Warciarze rozpoczęli spotkanie w taki sam sposób jak mecz z Lechem II Poznań, czyli od straty bramki w 2. minucie. Po podaniu Łukasza Nowaka z boku boiska Patryk Serafin umieścił futbolówkę w siatce i wyprowadził Brązowych na prowadzenie.
Odpowiedź nadeszła w 9. minucie. Wówczas Łukasz Spławski głową z kilku metrów pokonał Marcina Cabaja i mieliśmy już 1:1. Nie na długo. Niecałe sześćdziesiąt sekund później Patryk Serafin płaskim strzałem w róg bramki po raz drugi trafił do siatki gości.
Później gra się wyrównała. Niemniej duża nerwowość i liczne błędy wpływały negatywnie na poziom spotkania. W 29. minucie Kamil Moskal wszedł od tyłu w nogi jednego z Zielonych. Faul przed polem karnym w wykonaniu piłkarza gospodarzy okazał się zgubny dla zawodników Garbarni. Z rzutu wolnego Łukasz Białożyt uderzył w okienko bramki nie dając Marcinowi Cabajowi żadnych szans.

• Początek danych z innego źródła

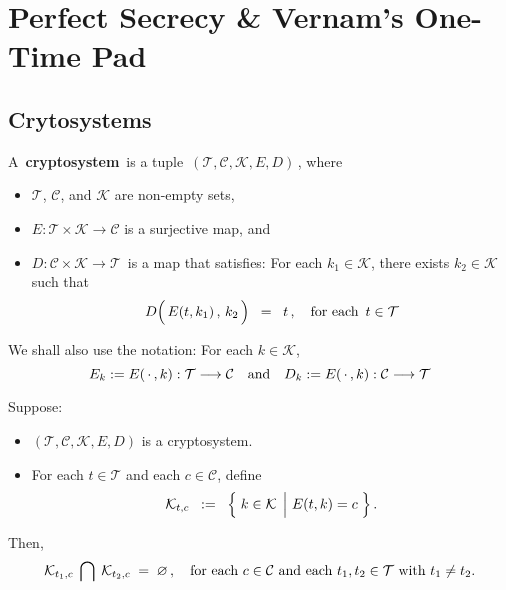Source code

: 
\section{Perfect Secrecy \& Vernam's One-Time Pad}
\setcounter{theorem}{0}
\setcounter{equation}{0}

\subsection{Crytosystems}

\begin{definition}[Cryptosystem]
\mbox{}
\vskip 0.1cm
\noindent
A \,\textbf{cryptosystem}\, is a tuple \,$(\mathcal{T},\mathcal{C},\mathcal{K},E,D)$\,, where
\begin{itemize}
\item
	$\mathcal{T}$, $\mathcal{C}$, and $\mathcal{K}$ are non-empty sets,
\item
	$E : \mathcal{T} \times \mathcal{K} \longrightarrow \mathcal{C}$
	is a surjective map, and
\item
	$D : \mathcal{C} \times \mathcal{K} \longrightarrow \mathcal{T}$\,
	is a map that satisfies:
	For each $k_{1} \in \mathcal{K}$, there exists $k_{2} \in \mathcal{K}$
	such that
	\begin{equation*}
	D\!\left(\,\overset{{\color{white}.}}{E}(t,k_{1})\,,\,k_{2}\,\right) \;\; = \;\; t\,,
	\quad
	\textnormal{for each \,$t \in \mathcal{T}$}
	\end{equation*}
\end{itemize}
We shall also use the notation: For each $k \in \mathcal{K}$,
\begin{equation*}
E_{k} := E(\,\cdot\,,k) : \mathcal{T} \longrightarrow \mathcal{C}
\quad\textnormal{and}\quad
D_{k} := E(\,\cdot\,,k) : \mathcal{C} \longrightarrow \mathcal{T}
\end{equation*}
\end{definition}

\begin{proposition}\label{proposition:Disjointness}
\mbox{}
\vskip 0.1cm
\noindent
Suppose:
\begin{itemize}
\item
	$(\mathcal{T},\mathcal{C},\mathcal{K},E,D)$ is a cryptosystem.
\item
	For each $t \in \mathcal{T}$ and each $c \in \mathcal{C}$, define
	\begin{equation*}
	\mathcal{K}_{t,c}
	\;\; := \;\;
		\left\{\,\left.
			\overset{{\color{white}.}}{k} \in \mathcal{K}
		\;\,\right\vert\,
			E(t,k) = c
		\;\right\}.
	\end{equation*}
\end{itemize}
Then,
\begin{equation*}
\mathcal{K}_{t_{1},c} \;\bigcap\; \mathcal{K}_{t_{2},c} \; = \; \varnothing\,,
\quad
\textnormal{for each $c \in \mathcal{C}$ and each $t_{1}, t_{2} \in \mathcal{T}$ with $t_{1} \neq t_{2}$}.
\end{equation*}
\end{proposition}

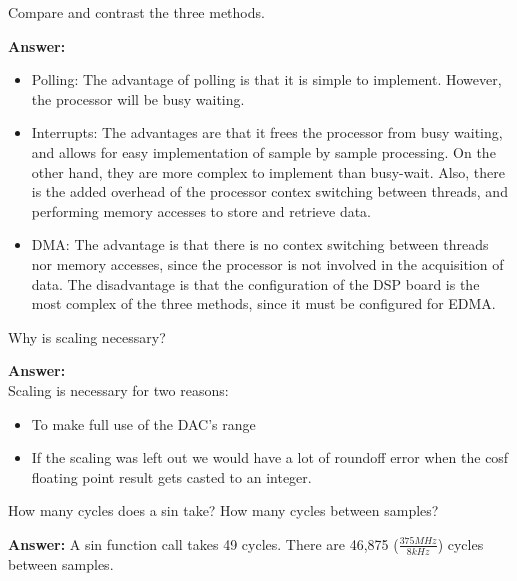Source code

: \documentclass{article}
\begin{document}
\begin{enumerate}

  \begin{item}
    Compare and contrast the three methods.

  \textbf{Answer:}

    \begin{itemize}
      \item Polling: The advantage of polling is that it is simple to implement. However, the processor will be busy waiting.
      \item Interrupts: The advantages are that it frees the processor from busy waiting, and allows for easy implementation of sample by sample processing. 
        On the other hand, they are more complex to implement than busy-wait.
        Also, there is the added overhead of the processor contex switching between threads, and performing memory accesses to store and retrieve data.
      \item DMA: The advantage is that there is no contex switching between threads nor memory accesses, since the processor is not involved in the acquisition of data. 
        The disadvantage is that the configuration of the DSP board is the most complex of the three methods, since it must be configured for EDMA.
    \end{itemize}

  \end{item}

  \begin{item}
    Why is scaling necessary?

  \textbf{Answer:}\\
    Scaling is necessary for two reasons:
    \begin{itemize}
      \item To make full use of the DAC's range
      \item If the scaling was left out we would have a lot of roundoff error when the cosf floating point result gets casted to an integer.
    \end{itemize}


  \end{item}

  \begin{item}
    How many cycles does a sin take? How many cycles between samples?

  \textbf{Answer:}
    A sin function call takes 49 cycles.
    There are 46,875 ($\frac{375 MHz}{8 kHz}$) cycles between samples.

  \end{item}
\end{enumerate}





\end{document}
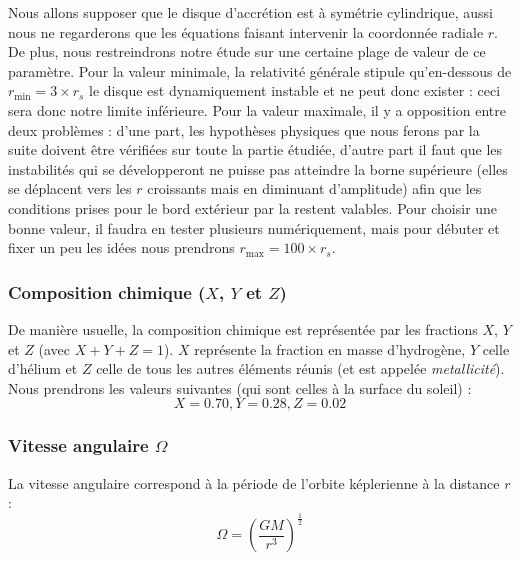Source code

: Nous allons supposer que le disque d’accrétion est à symétrie cylindrique,
aussi nous ne regarderons que les équations faisant intervenir la coordonnée
radiale $r$. De plus, nous restreindrons notre étude sur une certaine plage de
valeur de ce paramètre. Pour la valeur minimale, la relativité générale stipule
qu’en-dessous de $r_\mathrm{min} = 3 \times r_s$ le disque est dynamiquement
instable et ne peut donc exister : ceci sera donc notre limite inférieure. Pour
la valeur maximale, il y a opposition entre deux problèmes : d’une part, les
hypothèses physiques que nous ferons par la suite doivent être vérifiées sur
toute la partie étudiée, d’autre part il faut que les instabilités qui se
développeront ne puisse pas atteindre la borne supérieure (elles se déplacent
vers les $r$ croissants mais en diminuant d’amplitude) afin que les conditions
prises pour le bord extérieur par la restent valables. Pour choisir une bonne
valeur, il faudra en tester plusieurs numériquement, mais pour débuter et fixer
un peu les idées nous prendrons $r_\mathrm{max} = 100 \times r_s$.

\subsubsection{\texorpdfstring{Composition chimique ($X$, $Y$ et $Z$)}{Composition chimique (X, Y et Z)}}

De manière usuelle, la composition chimique est représentée par les fractions
$X$, $Y$ et $Z$ (avec $X + Y + Z = 1$). $X$ représente la fraction en masse
d’hydrogène, $Y$ celle d’hélium et $Z$ celle de tous les autres éléments réunis
(et est appelée \textit{metallicité}). Nous prendrons les valeurs suivantes
(qui sont celles à la surface du soleil) :
\begin{equation}
    \label{eq:compo_chimique}
    X = 0.70, Y = 0.28, Z = 0.02
\end{equation}

\subsubsection{\texorpdfstring{Vitesse angulaire $\Omega$}{Vitesse angulaire Ω}}

La vitesse angulaire correspond à la période de l’orbite képlerienne à la
distance $r$ :
\begin{equation}
    \label{eq:vitesse_angulaire}
    \Omega = \left( \frac{G M}{r^3} \right)^\frac{1}{2}
\end{equation}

Drugi gol dla Dumy Wildy wyraźnie uskrzydlił Wielkopolan. Pierwszy raz od rozpoczęcia spotkania podopieczni Tomasza Bekasa wyraźnie zaczęli przeważać. Jednakże nie zaowocowało to zmianą rezultatu do przerwy. Choć w 44. minucie Patryk Serafin miał doskonałą okazję, by skompletować hat-tricka. Minął Mateusza Filipowiaka, ale uderzył na tyle lekko, iż Dawid Czerniejewicz zdążył wybić piłkę poza boisko.

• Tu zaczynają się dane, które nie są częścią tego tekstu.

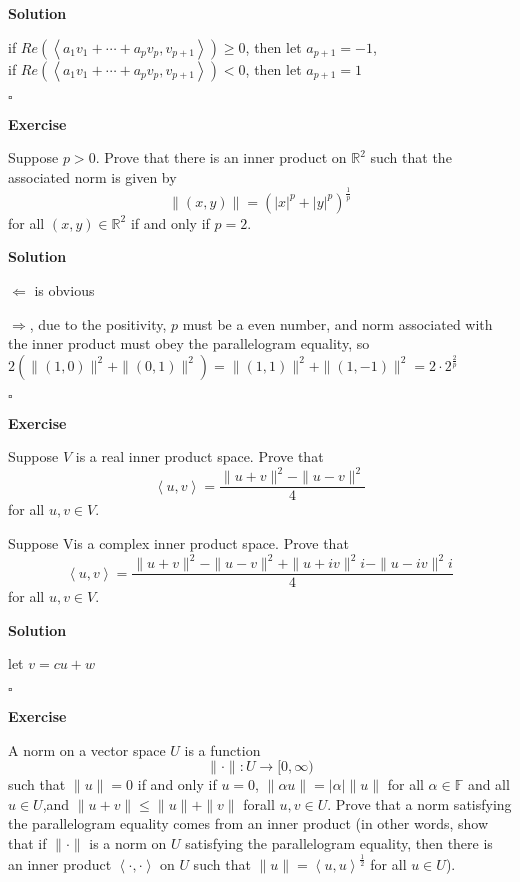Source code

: \documentclass{article}
\newenvironment{exercise}{%
{\textbf{Exercise\\}
    }
}{
}
\newenvironment{solution}{%
{
    \textbf{Solution\\}
    }
}{
  \hfill $\square$ 
  \par\bigskip 
}
\newcommand{\RR}{\mathbb{R}}
\newcommand{\FF}{\mathbb{F}}
\begin{document}
\begin{CJK}{UTF8}{gkai}
\begin{solution}
    if $Re(\left<a_1v_1 + \cdots+a_{p}v_{p},v_{p + 1}\right>) \geq 0$, then let $a_{p + 1} = -1$,\\
    
    if $Re(\left<a_1v_1 + \cdots+a_{p}v_{p},v_{p + 1}\right>) < 0$, then let $a_{p + 1} = 1$
\end{solution}

\begin{exercise}
    Suppose $p > 0$. Prove that there is an inner product on $\RR^2$ such that the associated norm is given by
    \[\|(x, y)\| = (|x|^p + |y|^p)^\frac{1}{p}\]
    for all $(x,y) \in \RR^2$ if and only if $p = 2$.
\end{exercise}

\begin{solution}
    $\Leftarrow$ is obvious

    $\Rightarrow$, due to the positivity, $p$ must be a even number, and norm associated with the inner product must obey the parallelogram equality, so $2(\|(1,0)\|^2 + \|(0,1)\|^2) = \|(1,1)\|^2 + \|(1,-1)\|^2 = 2 \cdot 2^\frac{2}{p}$
\end{solution}

\begin{exercise}
    Suppose $V$ is a real inner product space. Prove that
    \[\left<u, v\right> = \dfrac{\|u+v\|^2 -\|u-v\|^2}{4}\]
    for all $u,v \in V$.

    Suppose Vis a complex inner product space. Prove that
    \[\left<u, v\right> = \dfrac{\|u+v\|^2 -\|u-v\|^2 +\|u+iv\|^2i -\|u-iv\|^2i}{4}\]
    for all $u,v \in V$.
\end{exercise}

\begin{solution}
    let $v = cu + w$
\end{solution}

\begin{exercise}
    A norm on a vector space $U$ is a function
    \[\|\cdot\|: U \rightarrow [0,\infty)\]
    such that $\|u\| = 0$ if and only if $u = 0$, $\|\alpha u\| = |\alpha |\|u\|$ for all $\alpha \in \FF$ and all $u \in U$,and $\|u+v\| \leq \|u\|+\|v\|$ forall $u,v \in U$. Prove that a norm satisfying the parallelogram equality comes from an inner product (in other words, show that if $\|\cdot\|$ is a norm on $U$ satisfying the parallelogram equality, then there is an inner product $\left<\cdot,\cdot\right>$ on $U$ such that $\|u\| = \left<u,u\right>^\frac{1}{2}$ for all $u \in U$).
\end{exercise}


\end{CJK}
\end{document}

Drugą część spotkania lepiej rozpoczęli przyjezdni. Choć oba zespoły miały swoje okazje, by wyjść na prowadzenie. Doskonałą szanse miał w 64. minucie Dominik Chromiński. Chromik dostał futbolówkę kilka metrów przed golkiperem Garbarni, uderzył z powietrza, ale zrobił to w sposób bardzo niedokładny.
Zieloni całkowicie zdominowali przebieg wydarzeń na placu boju. Brązowi przypomnieli się dopiero w 75. minucie tworząc niemałe zagrożenie przy bramce gości podczas rzutu rożnego. Koniec końców jednak to niebezpieczeństwo nie przełożyło się na nic konkretnego.
Wystarczył jednakże jeden błąd, by spotkanie przybrało znowu niespodziewanego biegu. W 83. minucie Krzysztof Kalemba wykonując rzut wolny wysłał w stronę Filipowiaka kozłującą piłkę, a ten nie złapał jej i z „piątki” futbolówkę do bramki dobił Marcin Siedlarz. Do końca Warciarze próbowali wyrównać, niemniej robili to bezskutecznie.
Mecz zakończył się wynikiem 3:2 dla RKS-u. Rewanż, który rozstrzygnie kto zagra w kolejnym sezonie w II lidze, zostanie rozegrany w środę na Stadionie przy Drodze Dębińskiej.
Garbarnia Kraków – Warta Poznań 3:2 (2:2)
Bramki: 1:0 Serafin (2.), 1:1 Spławski (9. – głową), 2:1 Serafin (10.), 2:2 Białożyt (30. – wolny), 3:2 Siedlarz (83.)
Garbarnia: Marcin Cabaj – Petar Borovicanin (60. Norbert Piszczek), Krzysztof Kalemba, Kamil Moskal, Mateusz Pawłowicz – Michał Kitliński, Karol Kostrubała, Łukasz Nowak (58. Łukasz Pietras), Patryk Serafin (68. Piotr Ferens), Mariusz Stokłosa (68. Siedlarz) – Tomasz Ogar
Warta: Mateusz Filipowiak – Miłosz Brylewski, Artur Marciniak, Bartosz Kieliba, Dawid Czerniejewicz – Adrian Laskowski, Filip Brzostowski – Krzysztof Biegański (69. Michał Ciarkowski), Łukasz Białożyt, Dominik Chromiński (88. Jan Paczyński) – Łukasz Spławski
Żółte kartki: Kamil Moskal, Patryk Serafin – Bartosz Kieliba.